La désadaptation comme ferment de créativité du sujet au travail

Texte issu de la communication présentée au 22ème Congrès de l’Association internationale de psychologie du travail de langue française à Montréal du 17 au 21 juillet 2023.

La désadaptation comme ferment de créativité du sujet au travail.
Penser le rapport adaptation-désadaptation avec le philosophe Paul Ricœur

Introduction

Dans cette communication, je vais essayer d’interroger un point qui apparaît comme structurant dans le discours actuel du travail et sur le travail, y compris donc les discours de l’accompagnement professionnel. Ce point, c’est la compatibilité implicite entre adaptation et créativité.

La créativité serait selon ce discours un supplément à l’adaptation, un supplément dont la personne performante au travail ferait l’apport tout en restant dans le cadre des procédures instituées auxquelles elle se serait parfaitement adaptée. C’est-à-dire qu’il est attendu des personnes qu’elles s’adaptent au travail tel qu’il est – c’est-à-dire tel qu’il a furieusement muté ces quarante dernières années – et qu’en plus elles y soient créatives. Et il est demandé aux praticiens d’accompagnement professionnel de restaurer cet équilibre lorsqu’il se perd. À côté des situations manifestes de souffrance au travail, de nombreuses demandes d’accompagnement professionnel sont formulées « positivement » comme des demandes à mieux s’adapter, à acquérir de nouvelles compétences, au rang desquelles se trouverait la créativité.

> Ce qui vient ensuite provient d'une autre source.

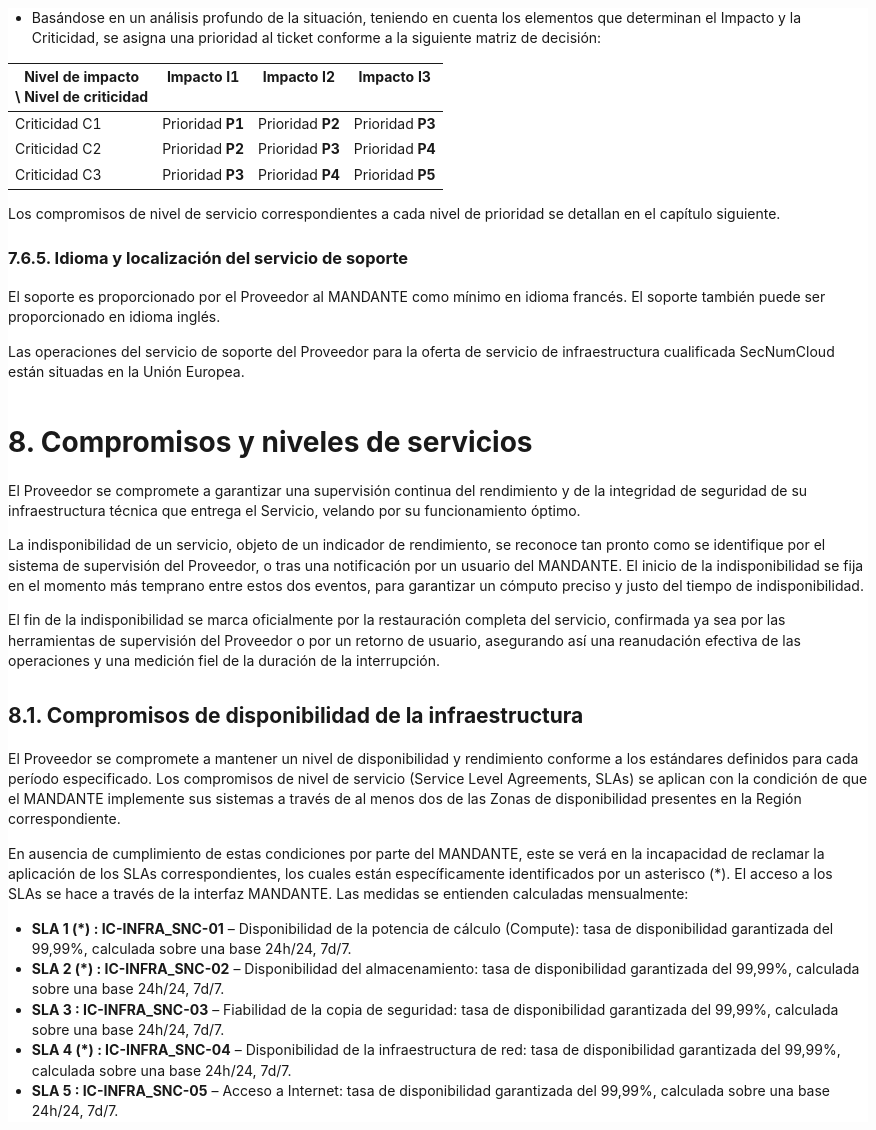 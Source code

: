 -   Basándose en un análisis profundo de la situación, teniendo en cuenta los elementos que determinan el Impacto y la Criticidad, se asigna una prioridad al ticket conforme a la siguiente matriz de decisión:

| Nivel de impacto <br/> \ Nivel de criticidad | Impacto I1       | Impacto I2       | Impacto I3       |
| ------------------------------------------- | --------------- | --------------- | --------------- |
| Criticidad C1                                | Prioridad **P1** | Prioridad **P2** | Prioridad **P3** |
| Criticidad C2                                | Prioridad **P2** | Prioridad **P3** | Prioridad **P4** |
| Criticidad C3                                | Prioridad **P3** | Prioridad **P4** | Prioridad **P5** |

Los compromisos de nivel de servicio correspondientes a cada nivel de prioridad se detallan en el capítulo siguiente.

### 7.6.5. Idioma y localización del servicio de soporte

El soporte es proporcionado por el Proveedor al MANDANTE como mínimo en idioma francés. El soporte también puede ser proporcionado en idioma inglés.

Las operaciones del servicio de soporte del Proveedor para la oferta de servicio de infraestructura cualificada SecNumCloud están situadas en la Unión Europea.

# 8. Compromisos y niveles de servicios

El Proveedor se compromete a garantizar una supervisión continua del rendimiento y de la integridad de seguridad de su infraestructura técnica que entrega el Servicio, velando por su funcionamiento óptimo.

La indisponibilidad de un servicio, objeto de un indicador de rendimiento, se reconoce tan pronto como se identifique por el sistema de supervisión del Proveedor, o tras una notificación por un usuario del MANDANTE. El inicio de la indisponibilidad se fija en el momento más temprano entre estos dos eventos, para garantizar un cómputo preciso y justo del tiempo de indisponibilidad.

El fin de la indisponibilidad se marca oficialmente por la restauración completa del servicio, confirmada ya sea por las herramientas de supervisión del Proveedor o por un retorno de usuario, asegurando así una reanudación efectiva de las operaciones y una medición fiel de la duración de la interrupción.

## 8.1. Compromisos de disponibilidad de la infraestructura

El Proveedor se compromete a mantener un nivel de disponibilidad y rendimiento conforme a los estándares definidos para cada período especificado. Los compromisos de nivel de servicio (Service Level Agreements, SLAs) se aplican con la condición de que el MANDANTE implemente sus sistemas a través de al menos dos de las Zonas de disponibilidad presentes en la Región correspondiente.

En ausencia de cumplimiento de estas condiciones por parte del MANDANTE,
este se verá en la incapacidad de reclamar la aplicación de los
SLAs correspondientes, los cuales están específicamente identificados por un
asterisco (\*). El acceso a los SLAs se hace a través de la interfaz
MANDANTE. Las medidas se entienden calculadas mensualmente:

- **SLA 1 (*) : IC-INFRA_SNC-01** – Disponibilidad de la potencia de cálculo (Compute): tasa de disponibilidad garantizada del 99,99%, calculada sobre una base 24h/24, 7d/7.
- **SLA 2 (*) : IC-INFRA_SNC-02** – Disponibilidad del almacenamiento: tasa de disponibilidad garantizada del 99,99%, calculada sobre una base 24h/24, 7d/7.
- **SLA 3     : IC-INFRA_SNC-03** – Fiabilidad de la copia de seguridad: tasa de disponibilidad garantizada del 99,99%, calculada sobre una base 24h/24, 7d/7.
- **SLA 4 (*) : IC-INFRA_SNC-04** – Disponibilidad de la infraestructura de red: tasa de disponibilidad garantizada del 99,99%, calculada sobre una base 24h/24, 7d/7.
- **SLA 5     : IC-INFRA_SNC-05** – Acceso a Internet: tasa de disponibilidad garantizada del 99,99%, calculada sobre una base 24h/24, 7d/7.
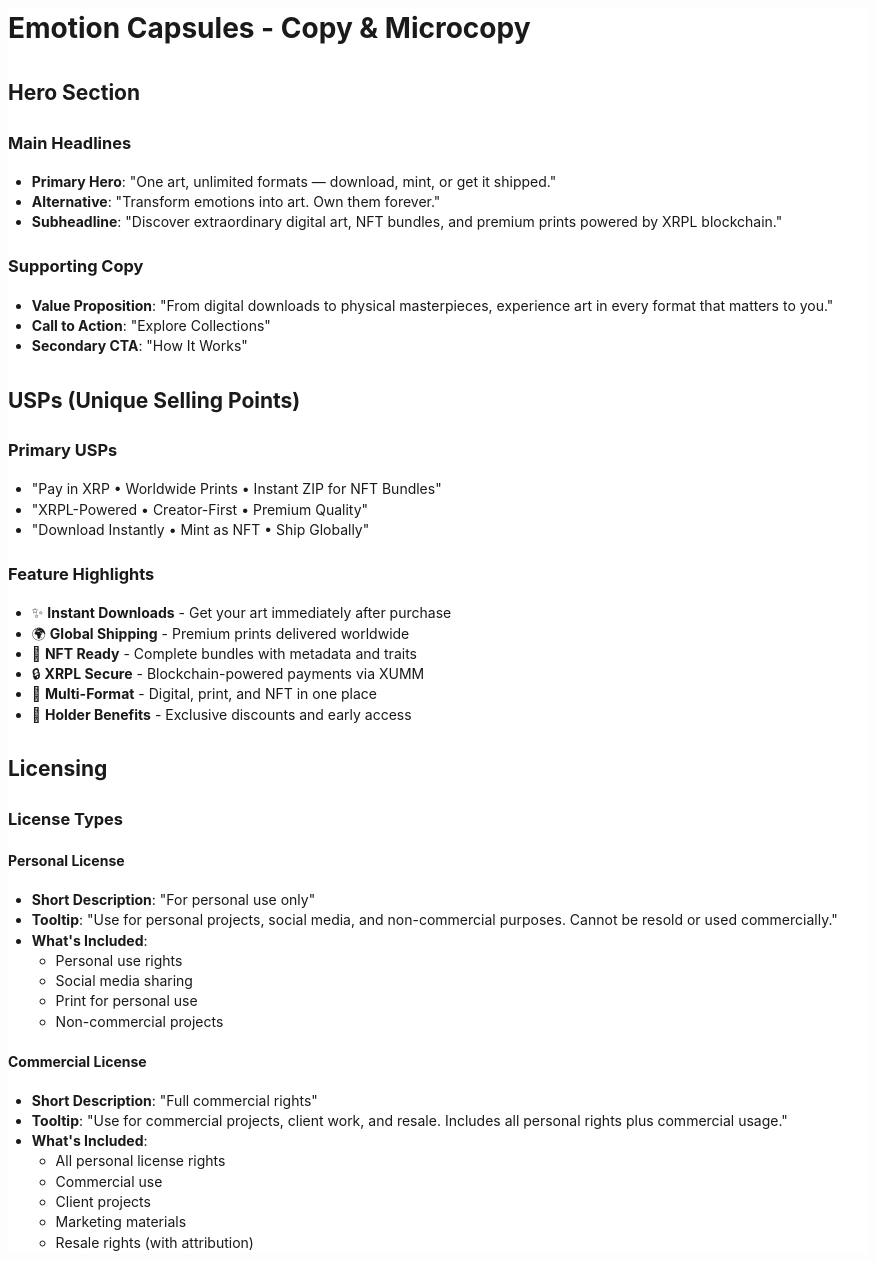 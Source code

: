 # Emotion Capsules - Copy & Microcopy

## Hero Section

### Main Headlines
- **Primary Hero**: "One art, unlimited formats — download, mint, or get it shipped."
- **Alternative**: "Transform emotions into art. Own them forever."
- **Subheadline**: "Discover extraordinary digital art, NFT bundles, and premium prints powered by XRPL blockchain."

### Supporting Copy
- **Value Proposition**: "From digital downloads to physical masterpieces, experience art in every format that matters to you."
- **Call to Action**: "Explore Collections"
- **Secondary CTA**: "How It Works"

## USPs (Unique Selling Points)

### Primary USPs
- "Pay in XRP • Worldwide Prints • Instant ZIP for NFT Bundles"
- "XRPL-Powered • Creator-First • Premium Quality"
- "Download Instantly • Mint as NFT • Ship Globally"

### Feature Highlights
- ✨ **Instant Downloads** - Get your art immediately after purchase
- 🌍 **Global Shipping** - Premium prints delivered worldwide
- 💎 **NFT Ready** - Complete bundles with metadata and traits
- 🔒 **XRPL Secure** - Blockchain-powered payments via XUMM
- 🎨 **Multi-Format** - Digital, print, and NFT in one place
- 👑 **Holder Benefits** - Exclusive discounts and early access

## Licensing

### License Types

#### Personal License
- **Short Description**: "For personal use only"
- **Tooltip**: "Use for personal projects, social media, and non-commercial purposes. Cannot be resold or used commercially."
- **What's Included**:
  - Personal use rights
  - Social media sharing
  - Print for personal use
  - Non-commercial projects

#### Commercial License
- **Short Description**: "Full commercial rights"
- **Tooltip**: "Use for commercial projects, client work, and resale. Includes all personal rights plus commercial usage."
- **What's Included**:
  - All personal license rights
  - Commercial use
  - Client projects
  - Marketing materials
  - Resale rights (with attribution)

Je vais essayer dans cette présentation d’interroger cette évidence, de la remettre en question, tout en repérant ce qu’elle concourt à occulter, – qu’en tout cas elle rend difficile à appréhender – et que j’appellerai la position de sujet de la personne au travail. Pour cela, je m’appuierai tout d’abord sur un texte du philosophe Paul Ricœur, puis je ferai référence à la pratique d’accompagnement dite de médiation singulière. Enfin, je poserai quelques repères de ce que j’appelle une tiercéité opérative telle qu’elle permet à un dispositif d’accompagnement d’activer chez les personnes accompagnées une créativité appuyée sur le jeu adaptation-désadaptation.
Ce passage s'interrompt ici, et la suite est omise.